Мама учила просчитывать все ситуации: начинать с проигрыша, настраиваться на самый плохой итог. Хорошо, если он будет другим, но необходимо просчитывать варианты выхода из плохой ситуации. В СССР жили бедно и голодно: моя сестра не пошла вовремя в школу, потому что у нее обуви не было, мне школьное платье покупали на вырост, а потом подол отпускали [понемногу] по пять сантиметров.

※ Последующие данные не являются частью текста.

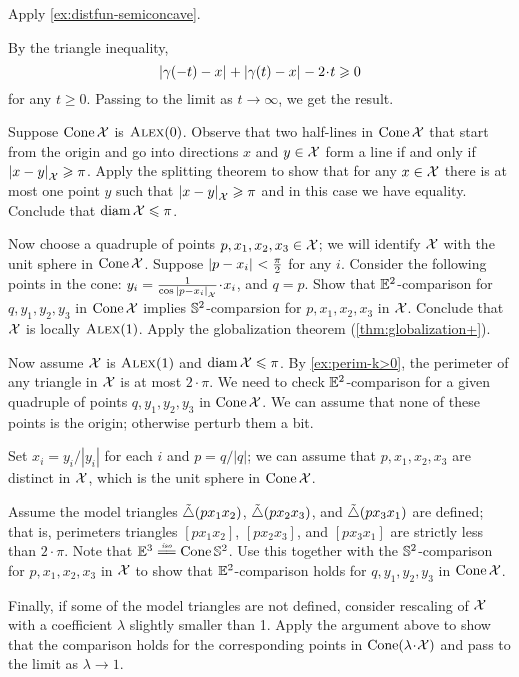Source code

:  Apply \ref{ex:distfun-semiconcave}.

 By the triangle inequality, 
\[\dist{\gamma(-t)}{x}{}+\dist{\gamma(t)}{x}{}-2\cdot t\ge 0\]
for any $t\ge 0$.
Passing to the limit as $t\to\infty$, we get the result.

Suppose $\mathop{\rm Cone}\nolimits\mathcal{X}$ is $\textsc{Alex}(0)$.
Observe that two half-lines in $\mathop{\rm Cone}\nolimits\mathcal{X}$ that start from the origin and go into directions $x$ and $y\in\mathcal{X}$ form a line if and only if $|{x}-{y}|_{\mathcal{X}}^{{}}\geqslant \pi$.
Apply the splitting theorem to show that for any $x\in \mathcal{X}$ there is at most one point $y$ such that $|{x}-{y}|_{\mathcal{X}}^{{}}\geqslant \pi$ and in this case we have equality.
Conclude that $\operatorname{\rm diam}\nolimits \mathcal{X}\leqslant \pi$.

Now choose a quadruple of points $p,x_1,x_2,x_3\in \mathcal{X}$;
we will identify $\mathcal{X}$ with the unit sphere in $\mathop{\rm Cone}\nolimits\mathcal{X}$.
Suppose $|{p}-{x_i}|_{}^{{}}<\tfrac\pi2$ for any $i$.
Consider the following points in the cone: $y_i=\tfrac1{\cos \dist{p}{x_i}{\spc{X}}}\cdot x_i$, and $q=p$.
Show that $\mathbb{E}^2$-comparison for $q,y_1,y_2,y_3$ in $\mathop{\rm Cone}\nolimits\mathcal{X}$ implies $\mathbb{S}^2$-comparsion for $p,x_1,x_2,x_3$ in $\mathcal{X}$.
Conclude that $\mathcal{X}$ is locally $\textsc{Alex}(1)$. 
Apply the globalization theorem (\ref{thm:globalization+}).

Now assume $\mathcal{X}$ is $\textsc{Alex}(1)$ and $\operatorname{\rm diam}\nolimits\mathcal{X}\leqslant \pi$.
By \ref{ex:perim-k>0}, the perimeter of any triangle in $\mathcal{X}$ is at most $2\cdot\pi$.
We need to check $\mathbb{E}^2$-comparison for a given quadruple of points $q,y_1,y_2,y_3$ in $\mathop{\rm Cone}\nolimits\mathcal{X}$.
We can assume that none of these points is the origin; otherwise perturb them a bit.

Set $x_i=y_i/|y_i|$ for each $i$ and $p=q/|q|$; we can assume that $p,x_1,x_2,x_3$ are distinct in $\mathcal{X}$, which is the unit sphere in $\mathop{\rm Cone}\nolimits\mathcal{X}$.

Assume the model triangles $\tilde\triangle(px_1x_2)$, $\tilde\triangle(px_2x_3)$, and $\tilde\triangle(px_3x_1)$ are defined;
that is, perimeters triangles $[px_1x_2]$, $[px_2x_3]$, and $[px_3x_1]$ are strictly less than $2\cdot\pi$. 
Note that $\EE^3\iso\Cone\SSS^2$.
Use this together with the $\mathbb{S}^2$-comparison for $p,x_1,x_2,x_3$ in $\mathcal{X}$ to show that $\mathbb{E}^2$-comparison holds for $q,y_1,y_2,y_3$ in $\mathop{\rm Cone}\nolimits\mathcal{X}$.

Finally, if some of the model triangles are not defined, consider rescaling of $\mathcal{X}$ with a coefficient $\lambda$ slightly smaller than 1.
Apply the argument above to show that the comparison holds for the corresponding points in $\Cone(\lambda\cdot\spc{X})$ and pass to the limit as $\lambda\to 1$.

Вышла замуж — и все равно не получилось разбогатеть. У нас даже телевизора не было, только радио — большая черная тарелка на стене. Я слушала и верила во все, что говорят. А муж только посмеивался надо мной и говорил, что по радио передают не только правду. Мой муж научил меня, что чем громче призыв, тем скорее, что зовут «не туда». Жаль, он умер 20 лет назад. Но я теперь живу одна, сын мой и внучки, конечно, навещают меня. Но я самостоятельная.
Мама учила нас рассчитывать только на себя и жить с чувством свободы. И я жила так всю сознательную жизнь.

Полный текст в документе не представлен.